Collected data
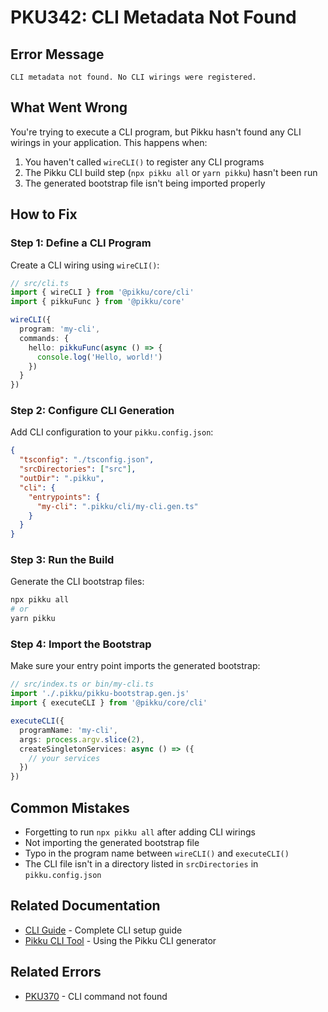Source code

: # PKU342: CLI Metadata Not Found

## Error Message

```
CLI metadata not found. No CLI wirings were registered.
```

## What Went Wrong

You're trying to execute a CLI program, but Pikku hasn't found any CLI wirings in your application. This happens when:

1. You haven't called `wireCLI()` to register any CLI programs
2. The Pikku CLI build step (`npx pikku all` or `yarn pikku`) hasn't been run
3. The generated bootstrap file isn't being imported properly

## How to Fix

### Step 1: Define a CLI Program

Create a CLI wiring using `wireCLI()`:

```typescript
// src/cli.ts
import { wireCLI } from '@pikku/core/cli'
import { pikkuFunc } from '@pikku/core'

wireCLI({
  program: 'my-cli',
  commands: {
    hello: pikkuFunc(async () => {
      console.log('Hello, world!')
    })
  }
})
```

### Step 2: Configure CLI Generation

Add CLI configuration to your `pikku.config.json`:

```json
{
  "tsconfig": "./tsconfig.json",
  "srcDirectories": ["src"],
  "outDir": ".pikku",
  "cli": {
    "entrypoints": {
      "my-cli": ".pikku/cli/my-cli.gen.ts"
    }
  }
}
```

### Step 3: Run the Build

Generate the CLI bootstrap files:

```bash
npx pikku all
# or
yarn pikku
```

### Step 4: Import the Bootstrap

Make sure your entry point imports the generated bootstrap:

```typescript
// src/index.ts or bin/my-cli.ts
import './.pikku/pikku-bootstrap.gen.js'
import { executeCLI } from '@pikku/core/cli'

executeCLI({
  programName: 'my-cli',
  args: process.argv.slice(2),
  createSingletonServices: async () => ({
    // your services
  })
})
```

## Common Mistakes

- Forgetting to run `npx pikku all` after adding CLI wirings
- Not importing the generated bootstrap file
- Typo in the program name between `wireCLI()` and `executeCLI()`
- The CLI file isn't in a directory listed in `srcDirectories` in `pikku.config.json`

## Related Documentation

- [CLI Guide](../cli/index.md) - Complete CLI setup guide
- [Pikku CLI Tool](../guides/pikku-cli.md) - Using the Pikku CLI generator

## Related Errors

- [PKU370](./pku370.md) - CLI command not found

(What you are asked to do) Tally up the lines above in which "generated" occurs. Give the result as a bare number.

(Reply) 3